Kalsiyum klorür metodu kullanılarak hazırlanmış olan Escherichia coli JM109'un transformasyon verimliliğini artıran bir metod geliştirildi. Transformasyon denemelerinde, vektör olarak, M13mpl8'den türetilmiş 8571 baz çifti uzunluğunda M13crpRF DNA kullanıldı. Hücreler farklı pH'lardaki 100mM kalsiyum klorür ile muamele edilerek hazırlandı. Kompetent hücrelerin transformasyon verimliliği, $CaCl_2$ solüsyonunun pH'sının düşürülmesiyle, $mu$ g vektör DNA'sı başına düşen plak sayısının artmasıyla arttı. Ayrıca, +4°C'de 24 saat muhafaza sonrasında, $CO_2$ - ile doyurulmuş $CaO_2$ kullanılarak hazırlanan kompetent hücreler, doyurulmamış $CaCl_2$ kullanılarak hazırlanan hücrelerinkinden % 50 daha fazla transformasyon verimliliğine sahipti, buna rağmen, genel anlamda bu muhafaza şeklinin transformasyon verimliliğini azalttığı gözlendi. Böylece pH'sı 4.6 olan $CO_2$ - ile doyurulmuş $CaCl_2$ , genellikle E. coli hücrelerinin transformasyon verimliliğini 6.3 kat daha artırmaktadır.

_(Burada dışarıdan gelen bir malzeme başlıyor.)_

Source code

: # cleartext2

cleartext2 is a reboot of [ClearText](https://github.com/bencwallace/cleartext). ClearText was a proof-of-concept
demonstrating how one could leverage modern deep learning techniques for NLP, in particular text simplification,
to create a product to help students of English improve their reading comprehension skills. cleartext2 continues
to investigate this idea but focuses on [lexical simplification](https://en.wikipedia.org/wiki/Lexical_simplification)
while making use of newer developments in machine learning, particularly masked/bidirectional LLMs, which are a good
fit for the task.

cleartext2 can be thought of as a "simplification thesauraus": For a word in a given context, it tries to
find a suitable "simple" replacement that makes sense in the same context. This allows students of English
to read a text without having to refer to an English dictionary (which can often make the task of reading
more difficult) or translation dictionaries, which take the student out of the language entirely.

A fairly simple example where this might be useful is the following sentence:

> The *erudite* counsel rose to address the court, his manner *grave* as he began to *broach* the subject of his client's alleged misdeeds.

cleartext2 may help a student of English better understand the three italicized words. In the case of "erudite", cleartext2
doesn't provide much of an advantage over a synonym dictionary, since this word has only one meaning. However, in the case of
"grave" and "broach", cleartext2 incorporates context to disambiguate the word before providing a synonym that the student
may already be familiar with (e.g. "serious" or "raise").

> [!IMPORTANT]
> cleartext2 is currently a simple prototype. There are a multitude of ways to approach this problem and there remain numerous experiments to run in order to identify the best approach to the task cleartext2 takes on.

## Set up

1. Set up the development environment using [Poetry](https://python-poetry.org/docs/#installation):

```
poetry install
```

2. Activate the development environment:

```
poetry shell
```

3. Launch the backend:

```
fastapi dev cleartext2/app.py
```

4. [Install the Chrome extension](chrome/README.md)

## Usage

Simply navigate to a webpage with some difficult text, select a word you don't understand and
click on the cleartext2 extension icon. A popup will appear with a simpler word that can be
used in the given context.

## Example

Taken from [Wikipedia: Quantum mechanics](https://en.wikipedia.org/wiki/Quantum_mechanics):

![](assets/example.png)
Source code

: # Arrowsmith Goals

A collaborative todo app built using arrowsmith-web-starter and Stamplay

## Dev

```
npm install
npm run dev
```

A strategy to optimize the efficiency of the transformation of Esherichia coli JM109 cells made competent using the calcium-chloride method was developed. 8571 bp M13crp RF DNA, derived from M13mp18, was used as a vector in the transformation experiments. The cells were treated with 100 mM calcium chloride at different pH values. The transformation efficiency of the competent cells was improved by decreasing the pH of the $CaCl_2$ solution and increasing the formation of plaques per ug vector. Moreover, after 24 h storage at +4°C, competent cells prepared with $CO_2$ -saturated $CaCl_2$ had a 50% greater transformation efficiency compared with cells prepared using non-saturated $CaCl_2$ , although, in absolute terms, this storage decreased the transformation efficiency overall. Thus, the use of $C0_2$ -saturated $CaCl_2$ at pH 4.6 generally increases the transformation efficiency of E. coli cells by a factor of up to 6.3.